Using the records below, give again exactly the lines from the line that contains "###### Mô tả chi tiết" through the line that contains "hiện trong quá", both ends included, and only those.

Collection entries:
▬▬▬▬▬▬▬▬▬▬
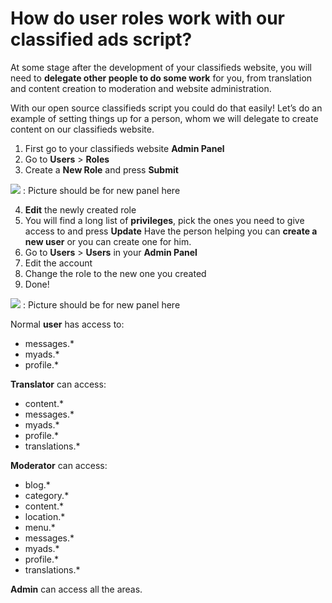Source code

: # How do user roles work with our classified ads script?

At some stage after the development of your classifieds website, you will need to  **delegate other people to do some work**  for you, from translation and content creation to moderation and website administration.

With our open source classifieds script you could do that easily! Let’s do an example of setting things up for a person, whom we will delegate to create content on our classifieds website.

1.  First go to your classifieds website  **Admin Panel**
2.  Go to  **Users**  >  **Roles**
3.  Create a  **New Role**  and press  **Submit**

![](https://raw.githubusercontent.com/yclas/guides/master/images/newrole.png)  : Picture should be  for new panel here

  
4.  **Edit**  the newly created role  
5. You will find a long list of  **privileges**, pick the ones you need to give access to and press  **Update**  Have the person helping you can  **create a new user**  or you can create one for him.
6.  Go to  **Users**  >  **Users**  in your  **Admin Panel**
7.  Edit the account
8.  Change the role to the new one you created
9.  Done!  
      
    
![](https://raw.githubusercontent.com/yclas/guides/master/images/newrole1.png) : Picture should be  for new panel here


Normal  **user**  has access to:

-   messages.*
-   myads.*
-   profile.*

  
**Translator**  can access:

-   content.*
-   messages.*
-   myads.*
-   profile.*
-   translations.*

  
**Moderator**  can access:

-   blog.*
-   category.*
-   content.*
-   location.*
-   menu.*
-   messages.*
-   myads.*
-   profile.*
-   translations.*

  
**Admin**  can access all the areas.
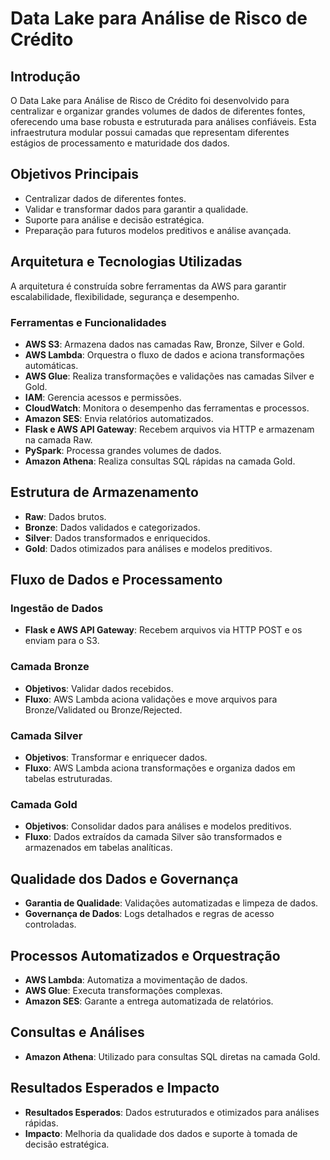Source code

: # Data Lake para Análise de Risco de Crédito

## Introdução
O Data Lake para Análise de Risco de Crédito foi desenvolvido para centralizar e organizar grandes volumes de dados de diferentes fontes, oferecendo uma base robusta e estruturada para análises confiáveis. Esta infraestrutura modular possui camadas que representam diferentes estágios de processamento e maturidade dos dados.

## Objetivos Principais
- Centralizar dados de diferentes fontes.
- Validar e transformar dados para garantir a qualidade.
- Suporte para análise e decisão estratégica.
- Preparação para futuros modelos preditivos e análise avançada.

## Arquitetura e Tecnologias Utilizadas
A arquitetura é construída sobre ferramentas da AWS para garantir escalabilidade, flexibilidade, segurança e desempenho.

### Ferramentas e Funcionalidades
- **AWS S3**: Armazena dados nas camadas Raw, Bronze, Silver e Gold.
- **AWS Lambda**: Orquestra o fluxo de dados e aciona transformações automáticas.
- **AWS Glue**: Realiza transformações e validações nas camadas Silver e Gold.
- **IAM**: Gerencia acessos e permissões.
- **CloudWatch**: Monitora o desempenho das ferramentas e processos.
- **Amazon SES**: Envia relatórios automatizados.
- **Flask e AWS API Gateway**: Recebem arquivos via HTTP e armazenam na camada Raw.
- **PySpark**: Processa grandes volumes de dados.
- **Amazon Athena**: Realiza consultas SQL rápidas na camada Gold.

## Estrutura de Armazenamento
- **Raw**: Dados brutos.
- **Bronze**: Dados validados e categorizados.
- **Silver**: Dados transformados e enriquecidos.
- **Gold**: Dados otimizados para análises e modelos preditivos.

## Fluxo de Dados e Processamento

### Ingestão de Dados
- **Flask e AWS API Gateway**: Recebem arquivos via HTTP POST e os enviam para o S3.

### Camada Bronze
- **Objetivos**: Validar dados recebidos.
- **Fluxo**: AWS Lambda aciona validações e move arquivos para Bronze/Validated ou Bronze/Rejected.

### Camada Silver
- **Objetivos**: Transformar e enriquecer dados.
- **Fluxo**: AWS Lambda aciona transformações e organiza dados em tabelas estruturadas.

### Camada Gold
- **Objetivos**: Consolidar dados para análises e modelos preditivos.
- **Fluxo**: Dados extraídos da camada Silver são transformados e armazenados em tabelas analíticas.

## Qualidade dos Dados e Governança
- **Garantia de Qualidade**: Validações automatizadas e limpeza de dados.
- **Governança de Dados**: Logs detalhados e regras de acesso controladas.

## Processos Automatizados e Orquestração
- **AWS Lambda**: Automatiza a movimentação de dados.
- **AWS Glue**: Executa transformações complexas.
- **Amazon SES**: Garante a entrega automatizada de relatórios.

## Consultas e Análises
- **Amazon Athena**: Utilizado para consultas SQL diretas na camada Gold.

## Resultados Esperados e Impacto
- **Resultados Esperados**: Dados estruturados e otimizados para análises rápidas.
- **Impacto**: Melhoria da qualidade dos dados e suporte à tomada de decisão estratégica.
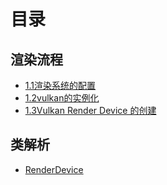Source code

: # 目录
## 渲染流程
- [1.1渲染系统的配置](01render_create.md)
- [1.2vulkan的实例化](02vulkan_init.md)
- [1.3Vulkan Render Device 的创建](03render_device_vulkan.md)
## 类解析
- [RenderDevice](04render_device.md)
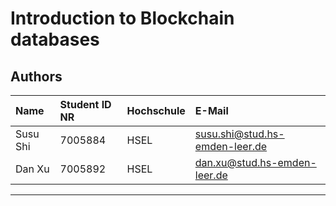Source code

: # Introduction to Blockchain databases

## Authors

| Name                | Student ID NR | Hochschule       | E-Mail                                  |
|:--------------------|:--------------|:-----------------|:----------------------------------------|
| Susu Shi            | 7005884       | HSEL             | susu.shi@stud.hs-emden-leer.de          |
| Dan Xu              | 7005892       | HSEL             | dan.xu@stud.hs-emden-leer.de            |

***
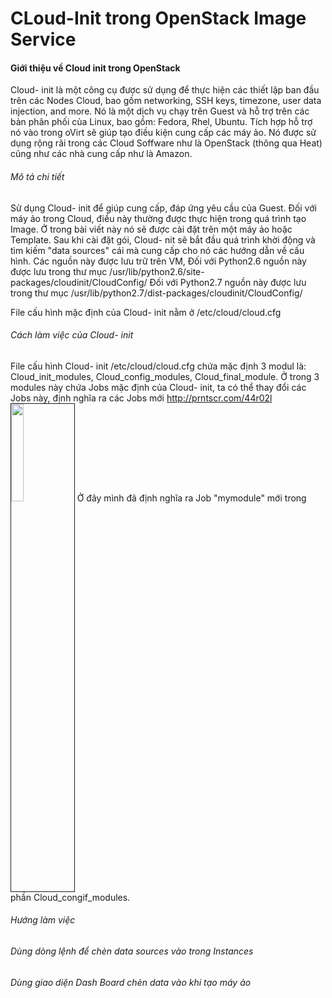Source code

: # CLoud-Init trong OpenStack Image Service 
#### Giới thiệu về Cloud init trong OpenStack

 Cloud- init là một công cụ được sử dụng để thực hiện các thiết lập ban đầu trên các Nodes Cloud, bao gồm networking, 
 SSH keys, timezone, user data injection, and more. Nó là một dịch vụ chạy trên Guest và hỗ trợ trên các bản phân phối
 của Linux, bao gồm: Fedora, Rhel, Ubuntu.
 Tích hợp hỗ trợ nó vào trong oVirt sẽ giúp tạo điều kiện cung cấp các máy ảo. Nó được sử dụng rộng rãi trong các Cloud 
 Soffware như là OpenStack (thông qua Heat) cũng như các nhà cung cấp như là Amazon.
 
###### Mô tả chi tiết
 Sử dụng Cloud- init để giúp cung cấp, đáp ứng yêu cầu của Guest. Đối với máy ảo trong Cloud, điều này thường được thực
 hiện trong quá trình tạo Image. Ở trong bài viết này nó sẽ được cài đặt trên một máy ảo hoặc Template.
 Sau khi cài đặt gói, Cloud- nit sẽ bắt đầu quá trình khời động và tìm kiếm "data sources" cái mà cung cấp cho nó các hướng dẫn
 về cấu hình.
 Các nguồn này được lưu trữ trên VM, 
 Đối với Python2.6 nguồn này được lưu trong thư mục /usr/lib/python2.6/site-packages/cloudinit/CloudConfig/
 Đối với Python2.7 nguồn này được lưu trong thư mục /usr/lib/python2.7/dist-packages/cloudinit/CloudConfig/
 
 File cấu hình mặc định của Cloud- init nằm ở /etc/cloud/cloud.cfg
 
###### Cách làm việc của Cloud- init 

 File cấu hình Cloud- init /etc/cloud/cloud.cfg chứa mặc định 3 modul là: Cloud_init_modules, Cloud_config_modules,
 Cloud_final_module. Ở trong 3 modules này chứa Jobs mặc định của Cloud- init, ta có thể thay đổi các Jobs này, định nghĩa ra các Jobs mới
 http://prntscr.com/44r02l <img src=http://prntscr.com/44r02l width="20%" height="20%" border="1">
 Ở đây mình đã định nghĩa ra Job "mymodule" mới trong phần Cloud_congif_modules.

###### Hướng làm việc

###### Dùng dòng lệnh để chèn data sources vào trong Instances

###### Dùng giao diện Dash Board chèn data vào khi tạo máy ảo

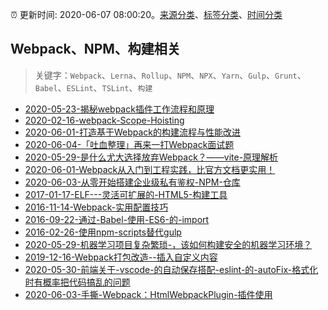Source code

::alarm_clock: 更新时间: 2020-06-07 08:00:20。[来源分类](../README.md)、[标签分类](../TAGS.md)、[时间分类](../TIMELINE.md)

## Webpack、NPM、构建相关


> 关键字：`Webpack`、`Lerna`、`Rollup`、`NPM`、`NPX`、`Yarn`、`Gulp`、`Grunt`、`Babel`、`ESLint`、`TSLint`、`构建`



- [2020-05-23-揭秘webpack插件工作流程和原理](https://www.ershicimi.com/p/895f1f2add40c8b556d3777377cd5799) 
- [2020-02-16-webpack-Scope-Hoisting](https://www.ershicimi.com/p/77632bc7cbc490c22556d88785034320) 
- [2020-06-01-打造基于Webpack的构建流程与性能改进](https://www.ershicimi.com/p/528c0b864cc3b11759c0e6327391199f) 
- [2020-06-04-「吐血整理」再来一打Webpack面试题](https://www.ershicimi.com/p/0dd6075c7cff8e841962c7f4704fc9f7) 
- [2020-05-29-是什么尤大选择放弃Webpack？——vite-原理解析](https://www.ershicimi.com/p/b3b5e5fd453bfbd05d914af154bd502f) 
- [2020-06-01-Webpack从入门到工程实践，比官方文档更实用！](https://www.ershicimi.com/p/cf477af77e9ffc201ea972d56acc9db6) 
- [2020-06-03-从零开始搭建企业级私有鉴权-NPM-仓库](https://www.ershicimi.com/p/534d15d47d0706190d1490e0c87d2d72) 
- [2017-01-17-ELF---灵活可扩展的-HTML5-构建工具](https://aotu.io/notes/2017/01/17/elf/) 
- [2016-11-14-Webpack-实用配置技巧](https://aotu.io/notes/2016/11/14/webpack-tips/) 
- [2016-09-22-通过-Babel-使用-ES6-的-import](https://aotu.io/notes/2016/09/22/es6-import-with-babel/) 
- [2016-02-26-使用npm-scripts替代gulp](https://aotu.io/notes/2016/02/26/use-npm-script-instead-of-gulp/) 
- [2020-05-29-机器学习项目复杂繁琐-，该如何构建安全的机器学习环境？](https://www.ershicimi.com/p/ad2fedeb886ae3a8b5e0057cc13d2a0f) 
- [2019-12-16-Webpack打包改造--插入自定义内容](https://juejin.im/post/5df4a220f265da33de3a74b0) 
- [2020-05-30-前端关于-vscode-的自动保存搭配-eslint-的-autoFix-格式化时有概率把代码搞乱的问题](https://www.v2ex.com/t/677029) 
- [2020-06-03-手撕-Webpack：HtmlWebpackPlugin-插件使用](https://toutiao.io/k/yo19a8x) 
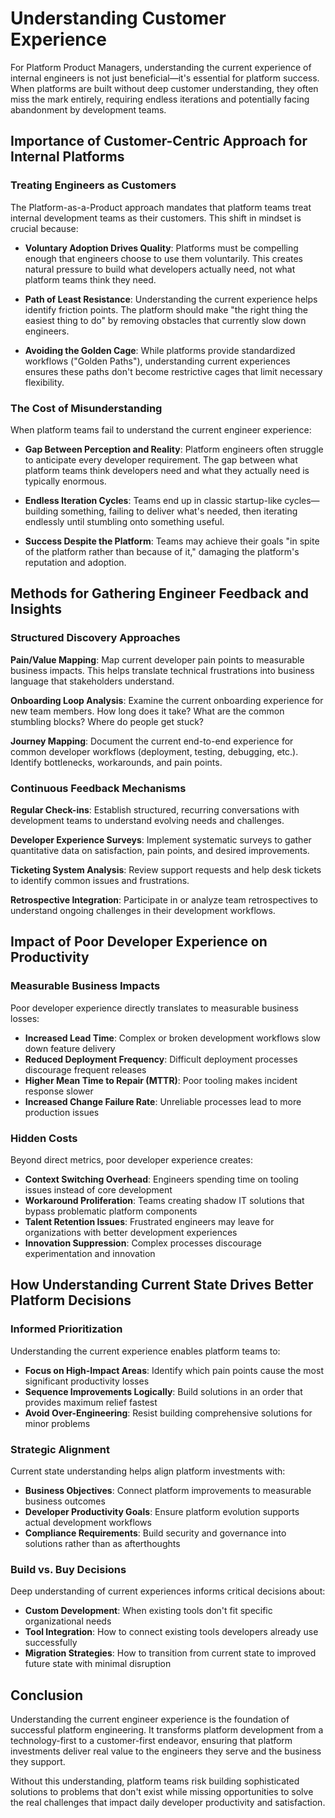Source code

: # Understanding Customer Experience

For Platform Product Managers, understanding the current experience of internal engineers is not just beneficial—it's essential for platform success. When platforms are built without deep customer understanding, they often miss the mark entirely, requiring endless iterations and potentially facing abandonment by development teams.

## Importance of Customer-Centric Approach for Internal Platforms

### Treating Engineers as Customers

The Platform-as-a-Product approach mandates that platform teams treat internal development teams as their customers. This shift in mindset is crucial because:

- **Voluntary Adoption Drives Quality**: Platforms must be compelling enough that engineers choose to use them voluntarily. This creates natural pressure to build what developers actually need, not what platform teams think they need.

- **Path of Least Resistance**: Understanding the current experience helps identify friction points. The platform should make "the right thing the easiest thing to do" by removing obstacles that currently slow down engineers.

- **Avoiding the Golden Cage**: While platforms provide standardized workflows ("Golden Paths"), understanding current experiences ensures these paths don't become restrictive cages that limit necessary flexibility.

### The Cost of Misunderstanding

When platform teams fail to understand the current engineer experience:

- **Gap Between Perception and Reality**: Platform engineers often struggle to anticipate every developer requirement. The gap between what platform teams think developers need and what they actually need is typically enormous.

- **Endless Iteration Cycles**: Teams end up in classic startup-like cycles—building something, failing to deliver what's needed, then iterating endlessly until stumbling onto something useful.

- **Success Despite the Platform**: Teams may achieve their goals "in spite of the platform rather than because of it," damaging the platform's reputation and adoption.

## Methods for Gathering Engineer Feedback and Insights

### Structured Discovery Approaches

**Pain/Value Mapping**: Map current developer pain points to measurable business impacts. This helps translate technical frustrations into business language that stakeholders understand.

**Onboarding Loop Analysis**: Examine the current onboarding experience for new team members. How long does it take? What are the common stumbling blocks? Where do people get stuck?

**Journey Mapping**: Document the current end-to-end experience for common developer workflows (deployment, testing, debugging, etc.). Identify bottlenecks, workarounds, and pain points.

### Continuous Feedback Mechanisms

**Regular Check-ins**: Establish structured, recurring conversations with development teams to understand evolving needs and challenges.

**Developer Experience Surveys**: Implement systematic surveys to gather quantitative data on satisfaction, pain points, and desired improvements.

**Ticketing System Analysis**: Review support requests and help desk tickets to identify common issues and frustrations.

**Retrospective Integration**: Participate in or analyze team retrospectives to understand ongoing challenges in their development workflows.

## Impact of Poor Developer Experience on Productivity

### Measurable Business Impacts

Poor developer experience directly translates to measurable business losses:

- **Increased Lead Time**: Complex or broken development workflows slow down feature delivery
- **Reduced Deployment Frequency**: Difficult deployment processes discourage frequent releases
- **Higher Mean Time to Repair (MTTR)**: Poor tooling makes incident response slower
- **Increased Change Failure Rate**: Unreliable processes lead to more production issues

### Hidden Costs

Beyond direct metrics, poor developer experience creates:

- **Context Switching Overhead**: Engineers spending time on tooling issues instead of core development
- **Workaround Proliferation**: Teams creating shadow IT solutions that bypass problematic platform components
- **Talent Retention Issues**: Frustrated engineers may leave for organizations with better development experiences
- **Innovation Suppression**: Complex processes discourage experimentation and innovation

## How Understanding Current State Drives Better Platform Decisions

### Informed Prioritization

Understanding the current experience enables platform teams to:

- **Focus on High-Impact Areas**: Identify which pain points cause the most significant productivity losses
- **Sequence Improvements Logically**: Build solutions in an order that provides maximum relief fastest
- **Avoid Over-Engineering**: Resist building comprehensive solutions for minor problems

### Strategic Alignment

Current state understanding helps align platform investments with:

- **Business Objectives**: Connect platform improvements to measurable business outcomes
- **Developer Productivity Goals**: Ensure platform evolution supports actual development workflows
- **Compliance Requirements**: Build security and governance into solutions rather than as afterthoughts

### Build vs. Buy Decisions

Deep understanding of current experiences informs critical decisions about:

- **Custom Development**: When existing tools don't fit specific organizational needs
- **Tool Integration**: How to connect existing tools developers already use successfully
- **Migration Strategies**: How to transition from current state to improved future state with minimal disruption

## Conclusion

Understanding the current engineer experience is the foundation of successful platform engineering. It transforms platform development from a technology-first to a customer-first endeavor, ensuring that platform investments deliver real value to the engineers they serve and the business they support.

Without this understanding, platform teams risk building sophisticated solutions to problems that don't exist while missing opportunities to solve the real challenges that impact daily developer productivity and satisfaction.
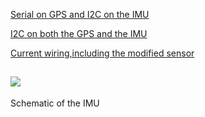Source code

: [Serial on GPS and I2C on the IMU](https://github.com/Maritime-Robotics-Student-Society/Boat-construction/blob/master/Electronics%20Mast/wire%20map%20RX-TX.svg)

[I2C on both the GPS and the IMU](https://github.com/Maritime-Robotics-Student-Society/Boat-construction/blob/master/Electronics%20Mast/wire%20map%20I2C.svg)

[Current wiring,including the modified sensor](https://github.com/Maritime-Robotics-Student-Society/Boat-construction/blob/master/Electronics%20Mast/final%20wire%20map.svg)

## ![](https://a.pololu-files.com/picture/0J5195.650.png?b9c89d42bff684bdbb6f1a7c3e5ff1b2)
Schematic of the IMU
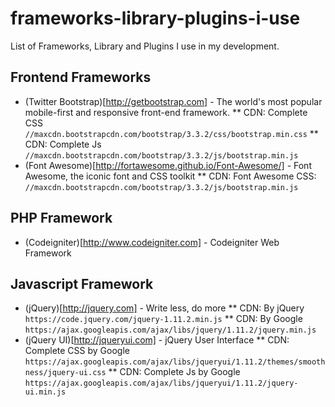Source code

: # frameworks-library-plugins-i-use
List of Frameworks, Library and Plugins I use in my development.


## Frontend Frameworks
* (Twitter Bootstrap)[http://getbootstrap.com] - The world's most popular mobile-first and responsive front-end framework.
** CDN: Complete CSS `//maxcdn.bootstrapcdn.com/bootstrap/3.3.2/css/bootstrap.min.css`
** CDN: Complete Js `//maxcdn.bootstrapcdn.com/bootstrap/3.3.2/js/bootstrap.min.js`
* (Font Awesome)[http://fortawesome.github.io/Font-Awesome/] - Font Awesome, the iconic font and CSS toolkit
** CDN: Font Awesome CSS: `//maxcdn.bootstrapcdn.com/bootstrap/3.3.2/js/bootstrap.min.js`

## PHP Framework
* (Codeigniter)[http://www.codeigniter.com] - Codeigniter Web Framework

## Javascript Framework
* (jQuery)[http://jquery.com] - Write less, do more
** CDN: By jQuery `https://code.jquery.com/jquery-1.11.2.min.js`
** CDN: By Google `https://ajax.googleapis.com/ajax/libs/jquery/1.11.2/jquery.min.js`
* (jQuery UI)[http://jqueryui.com] - jQuery User Interface
** CDN: Complete CSS by Google `https://ajax.googleapis.com/ajax/libs/jqueryui/1.11.2/themes/smoothness/jquery-ui.css`
** CDN: Complete Js by Google `https://ajax.googleapis.com/ajax/libs/jqueryui/1.11.2/jquery-ui.min.js`
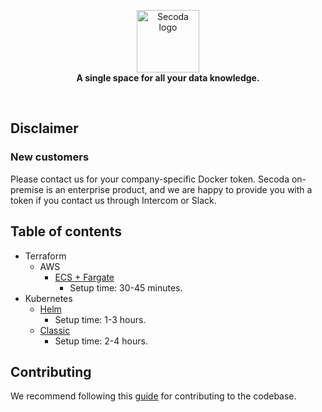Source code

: <p align="center">
    <a href="https://secoda.co/"><img src="https://assets.website-files.com/61ddd0b42c51f86c96e1e90e/62117377bce6b19b09f95b92_Group%20492%20(2).png" alt="Secoda logo" height="100"></a> <br>
    <b>A single space for all your data knowledge.</b>
</p> <br>

## Disclaimer

### New customers

Please contact us for your company-specific Docker token. Secoda on-premise is an enterprise product, and we are happy to provide you with a token if you contact us through Intercom or Slack.

## Table of contents

<!-- - [Single deployments](#single-deployments)
  - [Docker Compose](#deplying-secoda-using-docker-compose)
  - [Aptible](#deploying-retool-using-aptible)
- [Managed deployments](#managed-deployments)
  - [General](#general-managed-deployments)
    - [Kubernetes + Helm](#deploying-on-kubernetes-with-helm) -->

- Terraform
  - AWS
    - [ECS + Fargate](https://github.com/secoda/onpremise/tree/main/terraform/aws)
      - Setup time: 30-45 minutes.
- Kubernetes
  - [Helm](https://github.com/secoda/secoda-helm)
    - Setup time: 1-3 hours.
  - [Classic](https://github.com/secoda/onpremise/tree/main/kubernetes/classic)
    - Setup time: 2-4 hours.
## Contributing

We recommend following this [guide](https://www.dataschool.io/how-to-contribute-on-github/) for contributing to the codebase.
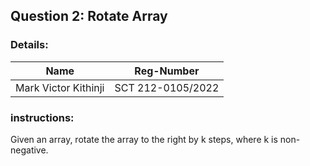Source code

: ## Question 2: Rotate Array

### Details:
|Name|Reg-Number|
|----|----------|
|Mark Victor Kithinji| SCT 212-0105/2022|

### instructions:
Given an array, rotate the array to the right by k steps, where k is non-negative.
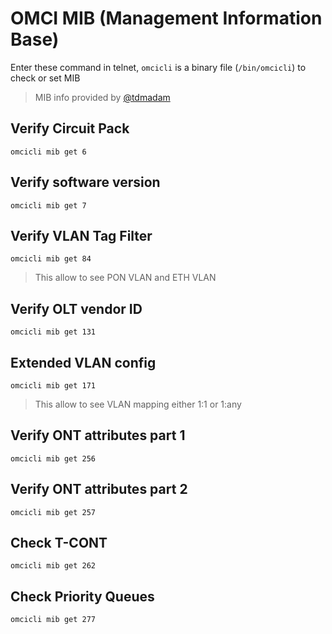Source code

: # OMCI MIB (Management Information Base)
Enter these command in telnet, `omcicli` is a binary file (`/bin/omcicli`) to check or set MIB
> MIB info provided by [@tdmadam](https://github.com/tdmadam)

## Verify Circuit Pack
`omcicli mib get 6`

## Verify software version
`omcicli mib get 7`

## Verify VLAN Tag Filter
`omcicli mib get 84`
> This allow to see PON VLAN and ETH VLAN

## Verify OLT vendor ID
`omcicli mib get 131`

## Extended VLAN config
`omcicli mib get 171`
> This allow to see VLAN mapping either 1:1 or 1:any

## Verify ONT attributes part 1
`omcicli mib get 256`

## Verify ONT attributes part 2
`omcicli mib get 257`

## Check T-CONT
`omcicli mib get 262`

## Check Priority Queues
`omcicli mib get 277`
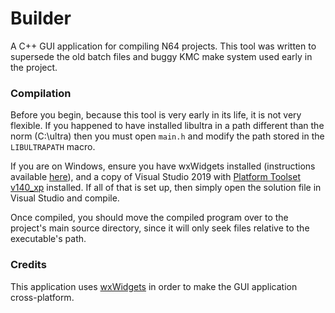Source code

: # Builder

A C++ GUI application for compiling N64 projects. This tool was written to supersede the old batch files and buggy KMC make system used early in the project.

### Compilation

Before you begin, because this tool is very early in its life, it is not very flexible. If you happened to have installed libultra in a path different than the norm (C:\ultra) then you must open `main.h` and modify the path stored in the `LIBULTRAPATH` macro.

If you are on Windows, ensure you have wxWidgets installed (instructions available [here](https://docs.wxwidgets.org/trunk/plat_msw_install.html)), and a copy of Visual Studio 2019 with [Platform Toolset v140_xp](https://stackoverflow.com/questions/58755564/visual-studio-2019-how-to-use-platform-toolset-v140-xp/58755565#58755565) installed. If all of that is set up, then simply open the solution file in Visual Studio and compile. 

Once compiled, you should move the compiled program over to the project's main source directory, since it will only seek files relative to the executable's path.

### Credits

This application uses [wxWidgets](https://www.wxwidgets.org/) in order to make the GUI application cross-platform.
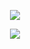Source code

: <p align="middle"><img  src="https://github-readme-stats.vercel.app/api/top-langs/?username=MindBreakerGM"/></p>
<p align="middle"><img  style="max-width: 100%;" src="https://github-readme-stats.vercel.app/api?username=MindBreakerGM&show_icons=true&theme=aura_dark"/><p>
▬▬▬▬▬▬▬▬▬▬
EXERCISE ANSWER:
###### Mô tả chi tiết
 Sử dụng Cloud- init để giúp cung cấp, đáp ứng yêu cầu của Guest. Đối với máy ảo trong Cloud, điều này thường được thực
 hiện trong quá trình tạo Image. Ở trong bài viết này nó sẽ được cài đặt trên một máy ảo hoặc Template.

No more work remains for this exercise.